Getting Personal; The narratives of motivation

· Motivating Action
Authors

I’ve worked in around large corporations for the bulk of my career, so I understand the corporate call for separating personal and professional lives (though that is increasingly blurring due to work at home arrangements, 24/7 access through smart phones, social media, et al).

In my estimation, this separation is a big reason why so many employees are disenfranchised from their workplace today. I’ve had two major experiences over the last four weeks where powerful narratives have demonstrated their ability to create lasting and meaningful calls to action.

The first is working with the victims and volunteers of Hurricane Sandy. It is amazing to me how much of the recovery from this disaster is being completed by volunteers, people with no financial stake in sacrificing their time, money and creativity.

About a week ago, I spent five hours with five other volunteers helping a family clear the rubble around their Staten Island home. The entire first floor was wiped out by the storm surge. John and Roni have lived in this home for 40+ years. They raised eight children there. John commuted from that location to his job as a New York City fireman until he retired.

Here is a fine, upstanding middle class family, pulling back together the pieces of their shattered homestead, and according to John the only real support he has received has been from total strangers who have walked up to him and announced they were there to help.

I contrast that with the reaction of government officials and agencies who John told me have thrown up more obstacles than lifelines. He told me of his insurance company’s parsing words in his policy, and city, state and federal officials who are unresponsive to calls and have yet to provide a single dollar of assistance. No one has even stopped by to ask him how he is doing.

When we were done for the day and returning to the volunteer hub at St. Margaret Mary’s Church in Midland Beach, John looked each of us in the eye, shook our hand and hugged us in appreciation. His wife was equally grateful.

In the second instance, just this week I started as the running coach for Orange/Sullivan/Ulster counties for Team in Training, a fundraising arm of the Leukemia and Lymphoma Society (LLS). The launch event was a raucous joyful gathering in a hotel meeting room in Westchester.

This is my first experience with LLS, though I have met and spoke with many fundraisers at the marathons I have run. The only person I have ever known with blood cancer is the son of a family that has since moved away from the Hudson Valley (he was cured after he contracted the disease as a very small child). I wasn’t really prepared for the scene this Thursday night as each runner in the program (also covering Putnam, Rockland and Westchester counties) gave testimony to why they were there. Some of them were blood cancer survivors. Most told stories of loved ones, parents, friends, either battling or taken by blood cancer.

Guess what. There was barely a dry eye in the house when everyone was done. The energy of these people to go out and ask for donations (some athletes in the room have more than 10 fundraisers under their belt) for LLS was phenomenal. The coaches and mentors who support these people have the kind of vigor and motivation that if replicated could easily lift this nation out of its recession. Any CEO of any company I have ever worked for would be fast tracking these people to leadership positions simply in the hopes they could inspire the rest of their colleagues.

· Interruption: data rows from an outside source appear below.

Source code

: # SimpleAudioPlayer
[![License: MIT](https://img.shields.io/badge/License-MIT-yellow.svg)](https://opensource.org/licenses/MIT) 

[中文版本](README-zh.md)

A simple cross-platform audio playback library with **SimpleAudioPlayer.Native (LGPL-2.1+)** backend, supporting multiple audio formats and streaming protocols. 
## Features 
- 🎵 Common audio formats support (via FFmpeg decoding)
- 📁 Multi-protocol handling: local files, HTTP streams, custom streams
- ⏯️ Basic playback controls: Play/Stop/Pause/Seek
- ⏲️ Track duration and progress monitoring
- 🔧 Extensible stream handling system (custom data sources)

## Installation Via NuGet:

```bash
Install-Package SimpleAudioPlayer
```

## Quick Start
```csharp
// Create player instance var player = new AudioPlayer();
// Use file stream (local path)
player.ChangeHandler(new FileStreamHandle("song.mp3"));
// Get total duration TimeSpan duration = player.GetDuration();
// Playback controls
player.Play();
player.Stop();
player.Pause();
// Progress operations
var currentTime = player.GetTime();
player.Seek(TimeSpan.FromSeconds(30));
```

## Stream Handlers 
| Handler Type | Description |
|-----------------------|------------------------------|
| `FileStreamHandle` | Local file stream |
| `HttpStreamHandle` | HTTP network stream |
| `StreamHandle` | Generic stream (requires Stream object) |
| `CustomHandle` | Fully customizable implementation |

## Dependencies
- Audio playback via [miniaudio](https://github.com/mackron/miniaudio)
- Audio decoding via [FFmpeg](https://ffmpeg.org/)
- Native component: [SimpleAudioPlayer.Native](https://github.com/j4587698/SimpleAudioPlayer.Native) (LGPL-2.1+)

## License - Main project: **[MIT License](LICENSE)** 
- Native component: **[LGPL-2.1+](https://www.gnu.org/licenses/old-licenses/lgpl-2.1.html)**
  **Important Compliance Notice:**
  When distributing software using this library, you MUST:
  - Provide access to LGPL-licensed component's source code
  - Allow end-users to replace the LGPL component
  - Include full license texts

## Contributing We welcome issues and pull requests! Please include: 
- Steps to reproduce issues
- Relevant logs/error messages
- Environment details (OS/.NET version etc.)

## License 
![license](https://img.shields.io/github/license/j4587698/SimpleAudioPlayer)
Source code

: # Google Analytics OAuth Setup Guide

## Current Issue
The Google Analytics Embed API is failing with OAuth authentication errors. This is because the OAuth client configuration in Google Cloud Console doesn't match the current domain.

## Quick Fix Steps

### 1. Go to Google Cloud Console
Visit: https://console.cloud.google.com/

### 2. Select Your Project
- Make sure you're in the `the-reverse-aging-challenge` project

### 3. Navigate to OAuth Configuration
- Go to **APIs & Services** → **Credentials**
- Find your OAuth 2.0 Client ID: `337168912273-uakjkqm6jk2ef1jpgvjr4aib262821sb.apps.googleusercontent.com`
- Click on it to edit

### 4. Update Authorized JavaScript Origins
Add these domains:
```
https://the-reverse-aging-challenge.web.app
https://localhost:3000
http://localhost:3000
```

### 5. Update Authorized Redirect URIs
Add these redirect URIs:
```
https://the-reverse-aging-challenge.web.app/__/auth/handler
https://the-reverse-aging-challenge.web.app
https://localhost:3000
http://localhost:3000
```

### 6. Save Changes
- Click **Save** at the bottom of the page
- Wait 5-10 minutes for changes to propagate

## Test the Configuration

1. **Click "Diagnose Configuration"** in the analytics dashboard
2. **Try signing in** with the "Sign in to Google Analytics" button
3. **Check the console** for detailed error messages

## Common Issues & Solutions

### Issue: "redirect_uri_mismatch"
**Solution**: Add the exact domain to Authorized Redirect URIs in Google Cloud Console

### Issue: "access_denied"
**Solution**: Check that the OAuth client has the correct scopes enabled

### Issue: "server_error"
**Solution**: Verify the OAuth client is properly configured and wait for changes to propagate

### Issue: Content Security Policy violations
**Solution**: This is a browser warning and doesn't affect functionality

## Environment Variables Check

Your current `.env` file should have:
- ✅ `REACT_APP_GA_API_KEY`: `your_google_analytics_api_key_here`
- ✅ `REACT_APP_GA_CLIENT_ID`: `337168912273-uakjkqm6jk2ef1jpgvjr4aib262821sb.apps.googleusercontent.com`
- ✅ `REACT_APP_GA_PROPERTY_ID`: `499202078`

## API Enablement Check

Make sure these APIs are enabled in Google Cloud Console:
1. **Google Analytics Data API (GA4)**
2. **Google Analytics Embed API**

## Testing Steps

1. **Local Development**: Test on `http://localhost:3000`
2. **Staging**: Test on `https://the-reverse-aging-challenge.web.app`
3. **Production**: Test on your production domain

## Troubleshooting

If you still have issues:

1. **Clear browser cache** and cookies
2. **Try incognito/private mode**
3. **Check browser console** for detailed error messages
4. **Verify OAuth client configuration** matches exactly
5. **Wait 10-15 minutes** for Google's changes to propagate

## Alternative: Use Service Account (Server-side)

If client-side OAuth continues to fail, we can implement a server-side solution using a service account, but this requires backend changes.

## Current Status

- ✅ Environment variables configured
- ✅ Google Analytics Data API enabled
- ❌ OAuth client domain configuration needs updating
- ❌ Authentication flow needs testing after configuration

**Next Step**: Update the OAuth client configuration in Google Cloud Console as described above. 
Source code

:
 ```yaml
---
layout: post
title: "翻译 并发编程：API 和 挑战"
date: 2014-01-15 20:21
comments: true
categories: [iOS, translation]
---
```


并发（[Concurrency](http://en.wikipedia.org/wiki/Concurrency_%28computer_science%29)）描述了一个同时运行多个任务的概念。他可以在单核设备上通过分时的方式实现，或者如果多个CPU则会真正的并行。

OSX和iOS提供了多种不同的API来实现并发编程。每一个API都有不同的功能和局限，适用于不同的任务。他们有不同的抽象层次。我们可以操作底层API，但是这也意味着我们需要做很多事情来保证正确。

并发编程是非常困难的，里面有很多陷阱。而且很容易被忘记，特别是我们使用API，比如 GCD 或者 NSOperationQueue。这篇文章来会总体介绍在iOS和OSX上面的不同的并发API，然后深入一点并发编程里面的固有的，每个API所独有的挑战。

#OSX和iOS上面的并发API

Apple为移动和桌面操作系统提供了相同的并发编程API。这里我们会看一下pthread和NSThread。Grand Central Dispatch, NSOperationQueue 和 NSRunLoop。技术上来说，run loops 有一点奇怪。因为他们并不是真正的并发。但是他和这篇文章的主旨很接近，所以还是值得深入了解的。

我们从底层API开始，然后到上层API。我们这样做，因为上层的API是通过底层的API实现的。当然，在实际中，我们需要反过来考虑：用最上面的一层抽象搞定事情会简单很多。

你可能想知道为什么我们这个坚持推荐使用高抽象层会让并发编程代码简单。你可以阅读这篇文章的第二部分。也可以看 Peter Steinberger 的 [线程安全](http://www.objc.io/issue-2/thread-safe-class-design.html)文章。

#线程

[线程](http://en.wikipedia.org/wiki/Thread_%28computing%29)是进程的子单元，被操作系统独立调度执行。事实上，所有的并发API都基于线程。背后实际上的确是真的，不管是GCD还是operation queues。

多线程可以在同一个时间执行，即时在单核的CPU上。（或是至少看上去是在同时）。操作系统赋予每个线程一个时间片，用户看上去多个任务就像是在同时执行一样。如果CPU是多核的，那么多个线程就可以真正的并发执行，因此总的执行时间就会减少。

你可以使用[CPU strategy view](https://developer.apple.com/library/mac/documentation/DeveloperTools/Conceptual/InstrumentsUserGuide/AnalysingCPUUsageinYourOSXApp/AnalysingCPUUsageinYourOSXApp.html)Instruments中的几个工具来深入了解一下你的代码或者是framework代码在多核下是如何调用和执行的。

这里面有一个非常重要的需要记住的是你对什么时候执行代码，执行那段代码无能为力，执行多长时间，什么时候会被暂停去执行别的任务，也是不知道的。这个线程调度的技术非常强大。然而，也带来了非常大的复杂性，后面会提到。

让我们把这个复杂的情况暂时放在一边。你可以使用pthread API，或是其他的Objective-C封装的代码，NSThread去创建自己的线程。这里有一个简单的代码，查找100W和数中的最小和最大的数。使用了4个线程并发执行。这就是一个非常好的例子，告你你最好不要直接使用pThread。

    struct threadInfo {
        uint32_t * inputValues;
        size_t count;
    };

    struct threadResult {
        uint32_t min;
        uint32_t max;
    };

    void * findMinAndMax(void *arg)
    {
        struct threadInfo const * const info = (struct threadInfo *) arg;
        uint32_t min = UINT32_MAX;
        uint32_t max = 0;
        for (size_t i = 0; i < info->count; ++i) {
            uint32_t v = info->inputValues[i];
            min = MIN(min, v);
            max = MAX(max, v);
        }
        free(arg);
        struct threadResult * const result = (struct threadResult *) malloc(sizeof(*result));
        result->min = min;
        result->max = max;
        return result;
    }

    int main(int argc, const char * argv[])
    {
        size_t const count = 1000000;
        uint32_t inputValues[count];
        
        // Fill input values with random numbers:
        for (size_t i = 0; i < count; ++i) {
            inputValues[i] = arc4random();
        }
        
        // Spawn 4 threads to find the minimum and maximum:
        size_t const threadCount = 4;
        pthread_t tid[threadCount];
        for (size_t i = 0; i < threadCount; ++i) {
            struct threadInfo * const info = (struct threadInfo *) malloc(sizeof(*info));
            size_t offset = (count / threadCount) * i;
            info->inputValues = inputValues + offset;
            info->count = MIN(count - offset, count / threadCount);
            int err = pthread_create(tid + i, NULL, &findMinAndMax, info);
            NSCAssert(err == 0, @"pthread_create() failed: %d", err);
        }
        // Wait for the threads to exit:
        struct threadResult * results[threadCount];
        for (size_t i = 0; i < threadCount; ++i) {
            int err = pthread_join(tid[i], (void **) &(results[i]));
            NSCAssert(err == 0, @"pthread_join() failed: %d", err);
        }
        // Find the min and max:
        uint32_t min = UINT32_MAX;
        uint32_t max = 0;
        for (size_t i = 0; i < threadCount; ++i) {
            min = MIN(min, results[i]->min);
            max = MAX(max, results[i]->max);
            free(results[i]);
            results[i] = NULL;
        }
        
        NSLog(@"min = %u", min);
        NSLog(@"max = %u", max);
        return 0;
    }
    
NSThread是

How stark the gap between the energy in that room and in most corporate workplaces. In most companies, we suppress personality and demand conformity to some vague corporate culture that most people cannot even describe. And then we accept the mediocrity that results.

As an employee communicator for 15+ years, I have found that the vehicles receiving the highest engagement from employees, the best unsolicited recall, have been those that allowed our employees to speak to what drives them to succeed. Almost always these profiles and stories, town hall testimony and blogs, have a highly personal element to them that draws colleagues in. Leaders and individual contributors alike vouch for the success of powerful narratives, and ask for more.

Could I correlate an incremental sale due to this work? Are we able to make the business more efficient, more effective? Impossible to pinpoint of course. Ah, the perpetual burden of being a professional communicator.

But what I can say with certainty is that these teams have tremendous measurable engagement. They consistently drive higher sales and find profits in even the worst economic times. They rebound quickly from poor executive decisions and benefit givebacks. They persevere.

Corporate communicators need to build platforms for experiences and messages like the ones I’ve felt in Staten Island, Coney Island, and now with Team in Training. We humans are motivated by very deep and personal experiences that when diluted by corporate speak devolve into meaningless and forgettable drivel.

We want brand ambassadors, but we want them to be based on some aloof marketing-created campaign. We want to deliver world class customer service, but we ask employees to base their commitment on impersonal policies and procedures.

What we need to do is roll up our sleeves, clean up a neighbor’s home, look a temporarily homeless person in the eye, comfort someone who has lost a loved one to cancer, and remember what really drives us to live and work.